A la fin de ces jeux, j’ai vraiment regretté de ne pas avoir les compétences techniques pour faire un jeu réellement misandre. Histoire de montrer à quoi ça ressemble de se faire insulter toutes les trois minutes alors qu’on tente de s’amuser. Mais à quoi bon : un homme qui se sentirait insulté dans un jeu n’aurait qu’à l’éteindre et passer à autre chose. Pour les femmes, c’est simplement un petit élément dans la longue continuité du sexisme systémique. Pour nous, il n’y a pas de réelle différence entre les violences proposées par un Deponia et notre vie quotidienne. Il en va de même pour toutes les catégories de population insultées dans ce jeu. Mon chéri a eu une phrase que je trouve assez juste : ce n’est pas simplement “pas un jeu pour moi”, c’est un jeu “contre moi”. Alors Goodbye Deponia, ce ne fut pas un plaisir.

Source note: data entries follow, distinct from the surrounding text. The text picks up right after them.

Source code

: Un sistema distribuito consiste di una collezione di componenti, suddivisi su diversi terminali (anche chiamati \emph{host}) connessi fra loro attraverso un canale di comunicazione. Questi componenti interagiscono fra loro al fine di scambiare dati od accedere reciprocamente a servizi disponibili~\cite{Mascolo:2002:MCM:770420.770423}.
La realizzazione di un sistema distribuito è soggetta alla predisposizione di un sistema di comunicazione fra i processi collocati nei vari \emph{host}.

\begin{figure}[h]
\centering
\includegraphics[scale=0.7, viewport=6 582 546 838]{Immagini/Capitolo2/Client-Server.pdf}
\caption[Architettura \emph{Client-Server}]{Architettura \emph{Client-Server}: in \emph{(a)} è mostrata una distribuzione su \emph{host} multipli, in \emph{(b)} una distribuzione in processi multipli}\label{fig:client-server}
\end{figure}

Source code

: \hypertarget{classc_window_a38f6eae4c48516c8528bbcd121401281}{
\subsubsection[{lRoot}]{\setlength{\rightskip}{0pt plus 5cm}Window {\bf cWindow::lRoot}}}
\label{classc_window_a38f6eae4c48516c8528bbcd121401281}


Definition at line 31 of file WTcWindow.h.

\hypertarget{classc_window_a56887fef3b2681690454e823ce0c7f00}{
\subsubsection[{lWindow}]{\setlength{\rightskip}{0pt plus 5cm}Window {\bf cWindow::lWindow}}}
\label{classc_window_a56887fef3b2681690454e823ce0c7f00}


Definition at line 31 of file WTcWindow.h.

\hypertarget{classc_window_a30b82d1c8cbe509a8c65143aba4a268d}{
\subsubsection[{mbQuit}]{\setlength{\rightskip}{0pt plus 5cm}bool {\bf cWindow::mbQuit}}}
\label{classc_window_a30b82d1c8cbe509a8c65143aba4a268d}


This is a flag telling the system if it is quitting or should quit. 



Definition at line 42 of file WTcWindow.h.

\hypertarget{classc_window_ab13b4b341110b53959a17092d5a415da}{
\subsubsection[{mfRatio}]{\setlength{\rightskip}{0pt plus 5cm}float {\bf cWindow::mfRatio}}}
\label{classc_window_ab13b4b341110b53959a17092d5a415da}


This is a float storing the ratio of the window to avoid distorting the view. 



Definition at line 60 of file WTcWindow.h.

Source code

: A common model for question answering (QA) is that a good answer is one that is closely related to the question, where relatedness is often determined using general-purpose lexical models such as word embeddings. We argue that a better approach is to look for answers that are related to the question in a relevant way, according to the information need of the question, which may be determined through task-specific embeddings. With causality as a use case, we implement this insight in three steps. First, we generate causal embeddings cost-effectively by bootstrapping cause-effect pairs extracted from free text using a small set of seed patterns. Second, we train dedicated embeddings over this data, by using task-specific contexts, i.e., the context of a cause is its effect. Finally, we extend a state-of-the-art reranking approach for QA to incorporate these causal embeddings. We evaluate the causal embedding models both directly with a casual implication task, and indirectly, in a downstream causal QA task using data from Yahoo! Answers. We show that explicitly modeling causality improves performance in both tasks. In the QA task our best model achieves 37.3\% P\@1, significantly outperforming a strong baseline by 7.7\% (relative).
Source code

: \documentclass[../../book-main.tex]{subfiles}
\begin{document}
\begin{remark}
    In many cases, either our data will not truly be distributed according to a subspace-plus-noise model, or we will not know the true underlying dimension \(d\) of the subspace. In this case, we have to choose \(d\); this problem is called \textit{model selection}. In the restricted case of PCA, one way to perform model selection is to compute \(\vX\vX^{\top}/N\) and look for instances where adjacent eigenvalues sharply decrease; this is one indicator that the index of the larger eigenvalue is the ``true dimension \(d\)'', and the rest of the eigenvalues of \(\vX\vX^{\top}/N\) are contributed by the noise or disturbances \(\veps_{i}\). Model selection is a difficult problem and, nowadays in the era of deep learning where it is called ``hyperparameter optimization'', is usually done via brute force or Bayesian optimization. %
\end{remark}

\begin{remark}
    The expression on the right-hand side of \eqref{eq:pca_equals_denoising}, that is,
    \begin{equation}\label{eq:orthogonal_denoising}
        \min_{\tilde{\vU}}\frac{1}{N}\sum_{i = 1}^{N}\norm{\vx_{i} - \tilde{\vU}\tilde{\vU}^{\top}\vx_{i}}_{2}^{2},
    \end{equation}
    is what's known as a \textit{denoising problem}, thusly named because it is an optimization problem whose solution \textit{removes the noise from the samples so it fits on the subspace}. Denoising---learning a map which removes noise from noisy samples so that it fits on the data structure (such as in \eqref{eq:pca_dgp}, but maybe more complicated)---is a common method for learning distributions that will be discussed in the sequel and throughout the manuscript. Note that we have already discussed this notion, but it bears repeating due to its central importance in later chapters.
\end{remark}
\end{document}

PS HS : Peu après avoir terminé Deponia, j’ai lancé World End Economica. C’est une visual novel sans choix, un roman animé, ce que vous voulez, et je n’ai pas pu le terminer. Le personnage principal est un sociopathe misogyne -dangereux- qui passe son temps à fantasmer de blesser un personnage féminin, la “mettre à genoux” (sic), et visiblement désire même diffuser des photos d’elle nue sur Internet, mais je me suis arrêtée avant ce passage, et vu cela dans une autre critique. Il est vraiment d’une violence disproportionnée, ne supporte pas qu’elle parle, ni qu’elle reste silencieuse, et pire encore, se sentir inférieur à elle. Un vrai petit simulateur de MRA. Donc pour continuer dans les bons conseils : ne vous infligez pas ça. J’ai tenu trois heures, et même si il s’améliore après (ce dont je doute) c’est trop tard. Plusieurs remarques sur les “personnes XX” et leur comportement supposé me laissent à penser qu’on ne change pas une personnalité aussi profondément tordue, comme le montre cette réaction du héros devant la fille alors qu’elle est simplement triste :

Quand la première chose à laquelle tu penses quand tu vois une femme triste c’est “les personnes avec des chromosomes XX jouent la comédie”, il faut sérieusement penser à te remettre en question (et à consulter, c’est proprement terrifiant un tel manque d’empathie). Sans parler du fait que parler des chromosomes XX ou XY est ridicule et que la question du genre est “un peu” plus compliquée.